"You know perfectly well you've got to have meat to drive the ghosties out of your silly head."

Timmy submitted with a grunt of disappointment, and the meal proceeded. Again Radmore felt surprised and puzzled. Was it conceivable that the whole family—with the exception of Mr. Tosswill, Jack and Timmy, had become so High Church that Friday was with them a meatless day?


CHAPTER XI

After her visitors had gone, Mrs. Crofton had come back slowly, languidly, to her easy-chair.

It was too warm for a fire, yet somehow the fire comforted her, for she felt cold as well as tired, and, yes, she could admit it to herself, horribly disappointed. How stupid men were—even clever men!

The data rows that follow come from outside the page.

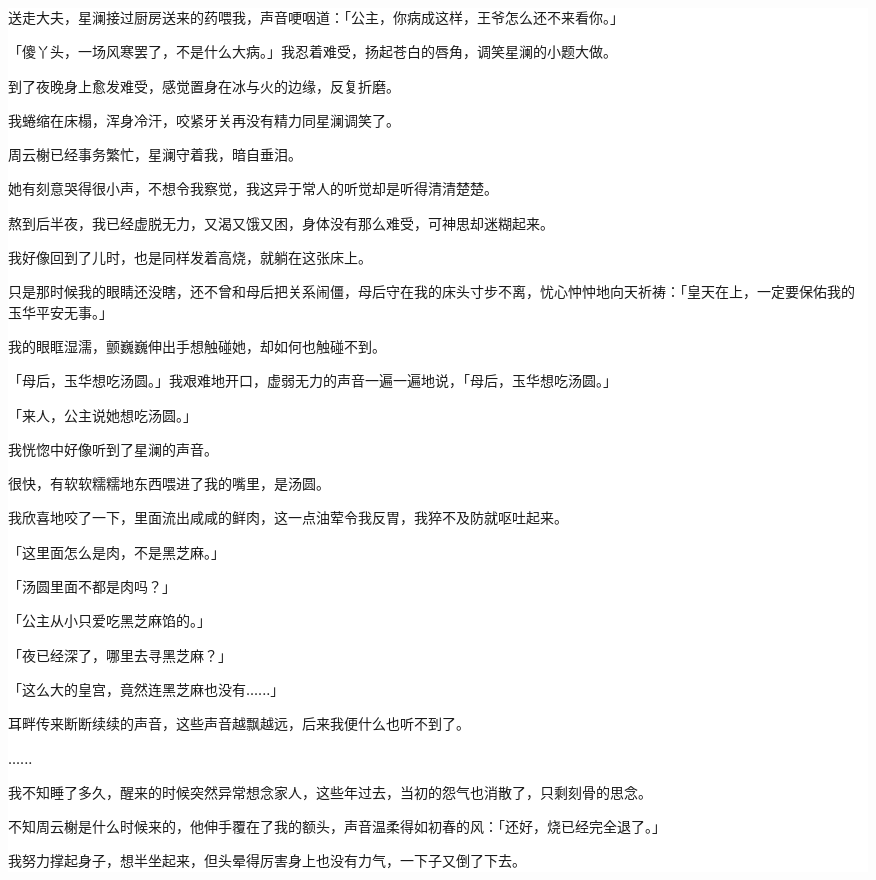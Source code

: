 送走大夫，星澜接过厨房送来的药喂我，声音哽咽道：「公主，你病成这样，王爷怎么还不来看你。」


「傻丫头，一场风寒罢了，不是什么大病。」我忍着难受，扬起苍白的唇角，调笑星澜的小题大做。


到了夜晚身上愈发难受，感觉置身在冰与火的边缘，反复折磨。


我蜷缩在床榻，浑身冷汗，咬紧牙关再没有精力同星澜调笑了。


周云榭已经事务繁忙，星澜守着我，暗自垂泪。


她有刻意哭得很小声，不想令我察觉，我这异于常人的听觉却是听得清清楚楚。


熬到后半夜，我已经虚脱无力，又渴又饿又困，身体没有那么难受，可神思却迷糊起来。


我好像回到了儿时，也是同样发着高烧，就躺在这张床上。


只是那时候我的眼睛还没瞎，还不曾和母后把关系闹僵，母后守在我的床头寸步不离，忧心忡忡地向天祈祷：「皇天在上，一定要保佑我的玉华平安无事。」


我的眼眶湿濡，颤巍巍伸出手想触碰她，却如何也触碰不到。


「母后，玉华想吃汤圆。」我艰难地开口，虚弱无力的声音一遍一遍地说，「母后，玉华想吃汤圆。」


「来人，公主说她想吃汤圆。」


我恍惚中好像听到了星澜的声音。


很快，有软软糯糯地东西喂进了我的嘴里，是汤圆。


我欣喜地咬了一下，里面流出咸咸的鲜肉，这一点油荤令我反胃，我猝不及防就呕吐起来。


「这里面怎么是肉，不是黑芝麻。」


「汤圆里面不都是肉吗？」


「公主从小只爱吃黑芝麻馅的。」


「夜已经深了，哪里去寻黑芝麻？」


「这么大的皇宫，竟然连黑芝麻也没有......」


耳畔传来断断续续的声音，这些声音越飘越远，后来我便什么也听不到了。


......


我不知睡了多久，醒来的时候突然异常想念家人，这些年过去，当初的怨气也消散了，只剩刻骨的思念。


不知周云榭是什么时候来的，他伸手覆在了我的额头，声音温柔得如初春的风：「还好，烧已经完全退了。」


我努力撑起身子，想半坐起来，但头晕得厉害身上也没有力气，一下子又倒了下去。
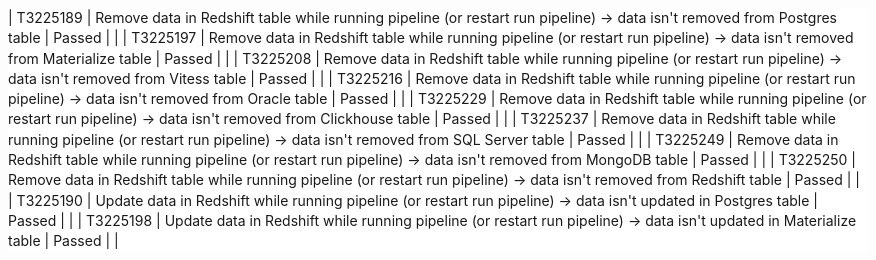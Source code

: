 | T3225189 | Remove data in Redshift table while running pipeline (or restart run pipeline) -> data isn't removed from Postgres table                                                                                                                                                 | Passed  |                                                                                                                                                                                                                                                                                                                  |
| T3225197 | Remove data in Redshift table while running pipeline (or restart run pipeline) -> data isn't removed from Materialize table                                                                                                                                              | Passed  |                                                                                                                                                                                                                                                                                                                  |
| T3225208 | Remove data in Redshift table while running pipeline (or restart run pipeline) -> data isn't removed from Vitess table                                                                                                                                                   | Passed  |                                                                                                                                                                                                                                                                                                                  |
| T3225216 | Remove data in Redshift table while running pipeline (or restart run pipeline) -> data isn't removed from Oracle table                                                                                                                                                   | Passed  |                                                                                                                                                                                                                                                                                                                  |
| T3225229 | Remove data in Redshift table while running pipeline (or restart run pipeline) -> data isn't removed from Clickhouse table                                                                                                                                               | Passed  |                                                                                                                                                                                                                                                                                                                  |
| T3225237 | Remove data in Redshift table while running pipeline (or restart run pipeline) -> data isn't removed from SQL Server table                                                                                                                                               | Passed  |                                                                                                                                                                                                                                                                                                                  |
| T3225249 | Remove data in Redshift table while running pipeline (or restart run pipeline) -> data isn't removed from MongoDB table                                                                                                                                                  | Passed  |                                                                                                                                                                                                                                                                                                                  |
| T3225250 | Remove data in Redshift table while running pipeline (or restart run pipeline) -> data isn't removed from Redshift table                                                                                                                                                 | Passed  |                                                                                                                                                                                                                                                                                                                  |
| T3225190 | Update data in Redshift while running pipeline (or restart run pipeline) -> data isn't updated in Postgres table                                                                                                                                                         | Passed  |                                                                                                                                                                                                                                                                                                                  |
| T3225198 | Update data in Redshift while running pipeline (or restart run pipeline) -> data isn't updated in Materialize table                                                                                                                                                      | Passed  |                                                                                                                                                                                                                                                                                                                  |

It was so stupid of Godfrey Radmore not to have come to see her, this the first time, alone. He might have found it difficult to have come without one of the Tosswill girls, but there was no reason and no excuse for his being accompanied by that odious little Timmy. It was also really unkind of the boy to have brought his horrid dog with him. Even now she seemed to hear Flick's long-drawn-out howls—those horrible howls that at the time she had not believed to be real. What a nervous, hysterical fool she was becoming! How long would she go on being haunted by the now fast-disappearing past?

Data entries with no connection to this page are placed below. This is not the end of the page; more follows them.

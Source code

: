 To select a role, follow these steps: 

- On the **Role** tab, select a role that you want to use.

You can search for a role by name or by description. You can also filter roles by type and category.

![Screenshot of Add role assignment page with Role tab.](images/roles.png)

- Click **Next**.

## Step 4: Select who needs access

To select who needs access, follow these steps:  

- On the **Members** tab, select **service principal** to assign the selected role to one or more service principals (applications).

There came back to Enid Crofton the very last words uttered by Piper, the clever, capable man who, after having been Colonel Crofton's batman in the War, had become their general factotum in Essex:—"Don't you go and be startled, ma'am, if you see the very spit of Dandy in this 'ere village! As me and your new lad was cleaning out the stable-yard this morning, a young gentleman came in with a dog as was 'is exact image. After a bit o'course, I remembered as what we'd sent one of Juno's and Dandy's pups to a place called Beechfield this time last year—'tis that pup grown into a dog without a doubt!"

It was certainly a bit of rank bad luck that there should be here, in Beechfield, a dog which, whenever she saw it, brought the image of her dead husband so vividly before her.

She had just settled herself down, and was turning over the leaves of one of the many picture papers which Tremaine had bought for her on their jolly little journey on the day of her arrival at The Trellis House, when there came a ring at the door.